Every diving injury ought to be treated with a maximum amount of oxygen. Indicators of decompression illness may be detained for about twenty-four hours then one hundred percent oxygen given through non-breather mask should be provided to any diagnostic patient who may have been diving for long hours. This also applies for small presentations, for instance, mild pain, extreme fatigue, and visual disturbances. Breathing of pure oxygen cleans most of the inert gas from the lungs thus forming the maximum possible concentration gradient to eliminate dissolved nitrogen bubbles from the tissues and blood (Richards, 2013). Maximization of oxygen concentration in the blood stream reduces the damaging of tissues from the formation of bubbles. Airways should be maintained, and respiratory menace treated all through the process. Further-alveolar air ending in a tension pneumothorax should be handled with needle decompression except when a hyperbaric chamber is directly obtainable. Instantaneously recompressing of the patient ought to resolve the pneumothorax. Tardy decompression employing the United States Navy treatment table could permit one to reverse the diver back to standard pressure with no recreation of the air in the interpleural vacuum and evade the need for putting a chest tube throughout the stay in a hospital. Division of usual outcomes in moderate hem concentration for an infusion of IV normal saline is essential. One should avoid solutions comprising of glucose and hypotonic solutions when caring for a dive-associated illness or injury. Numerous medications encompassing aspirin, lidocaine, and anti-inflammatories have been recommended for treating decompression illness.
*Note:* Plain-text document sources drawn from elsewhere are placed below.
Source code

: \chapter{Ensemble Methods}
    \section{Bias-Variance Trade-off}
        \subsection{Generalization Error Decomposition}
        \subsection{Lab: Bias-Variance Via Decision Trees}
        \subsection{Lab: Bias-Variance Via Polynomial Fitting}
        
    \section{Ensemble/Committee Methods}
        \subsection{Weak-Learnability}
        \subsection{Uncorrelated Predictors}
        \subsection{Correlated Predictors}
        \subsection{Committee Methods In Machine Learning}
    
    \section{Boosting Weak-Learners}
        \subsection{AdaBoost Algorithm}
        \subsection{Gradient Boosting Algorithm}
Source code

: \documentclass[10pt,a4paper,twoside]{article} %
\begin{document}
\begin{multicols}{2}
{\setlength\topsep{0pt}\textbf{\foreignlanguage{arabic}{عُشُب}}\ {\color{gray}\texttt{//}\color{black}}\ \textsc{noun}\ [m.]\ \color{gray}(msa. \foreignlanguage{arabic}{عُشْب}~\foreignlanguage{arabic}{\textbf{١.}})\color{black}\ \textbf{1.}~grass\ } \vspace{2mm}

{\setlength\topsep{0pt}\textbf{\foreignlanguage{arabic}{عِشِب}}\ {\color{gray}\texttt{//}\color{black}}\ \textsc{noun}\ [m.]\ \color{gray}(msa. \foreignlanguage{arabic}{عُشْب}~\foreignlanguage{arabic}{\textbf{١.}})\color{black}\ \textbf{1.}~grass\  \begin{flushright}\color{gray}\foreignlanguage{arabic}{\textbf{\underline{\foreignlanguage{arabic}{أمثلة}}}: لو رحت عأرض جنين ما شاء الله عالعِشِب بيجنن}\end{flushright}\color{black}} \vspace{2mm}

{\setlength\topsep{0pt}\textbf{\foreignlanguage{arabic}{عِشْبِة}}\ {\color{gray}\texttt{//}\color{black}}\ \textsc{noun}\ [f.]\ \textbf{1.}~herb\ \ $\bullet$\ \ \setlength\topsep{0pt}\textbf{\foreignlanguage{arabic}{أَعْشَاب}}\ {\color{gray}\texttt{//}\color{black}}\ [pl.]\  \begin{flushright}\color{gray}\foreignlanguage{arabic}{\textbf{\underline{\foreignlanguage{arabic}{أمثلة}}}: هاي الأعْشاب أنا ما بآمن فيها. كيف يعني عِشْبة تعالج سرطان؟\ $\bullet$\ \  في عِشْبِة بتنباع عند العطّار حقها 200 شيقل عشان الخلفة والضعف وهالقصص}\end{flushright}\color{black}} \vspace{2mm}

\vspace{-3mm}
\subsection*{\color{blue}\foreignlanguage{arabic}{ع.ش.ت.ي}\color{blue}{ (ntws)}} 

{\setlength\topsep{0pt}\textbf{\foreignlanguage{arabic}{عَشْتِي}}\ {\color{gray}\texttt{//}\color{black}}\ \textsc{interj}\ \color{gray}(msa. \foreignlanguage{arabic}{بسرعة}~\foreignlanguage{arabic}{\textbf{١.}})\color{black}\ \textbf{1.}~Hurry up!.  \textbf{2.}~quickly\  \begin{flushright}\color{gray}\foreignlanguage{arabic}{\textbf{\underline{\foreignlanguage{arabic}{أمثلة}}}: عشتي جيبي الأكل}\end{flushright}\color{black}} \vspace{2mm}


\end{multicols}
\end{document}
The appearance of bubbles in the blood or body tissues after being exposed to greater-than-normal pressure was originally termed “the bends.” The diving injuries and illnesses connected with ascent should be moved to a hyperbaric installation, and, if possible, a center in service for the multiplace hyperbaric chamber. Recompressing the patient inside the chamber could resolve the indicators of decompression illness by driving the bubbles back into solution, following a sluggish ascent reverse to surface pressure while inhaling oxygen. Even though there is no time boundary to start recompression, conveyance to the hyperbaric facility ought not to be delayed (Van Ooij, Hollmann, van Hulst, & Sterk, 2013). Air conveyance would further decrease pressure about the diver and worsen decompression illness thus ground transportation is preferred. When the conveyance period by ground is not appropriate, a helicopter flight at the lowest safe altitude or a permanent wing transportation having the cabin pressurized is preferred. When possible, the diver’s apparatus, dive logbook, and a computer should be brought to the sanatorium for treating physician to restructure the current dive profiles and choose the suitable recompression protocol. One should not give painkillers for assumed decompression illness. Disguising the symptoms could make it impossible for a physician to weigh the success of recompression therapy. When analgesia is needed to treat related trauma, short-acting agents, for instance, nitrous oxide is preferable.


Diving is enjoyable when done in the appropriate method. Divers should ensure that they meet all the requirements for them to save moments in their recreation period. All equipment required for a diver to take place in the diving process should be employed. This could reduce injuries related to diving. The rarity of decompression illness with the inclusion of all diving injuries could make it difficult for physicians to appropriately diagnose and provide care for the injuries. Giving a hundred percent oxygen and quick transport to a hyperbaric facility ought to be the commencing point for any alleged diving connected injury. Divers should seek advice from the relevant authorities for any concepts not well understood.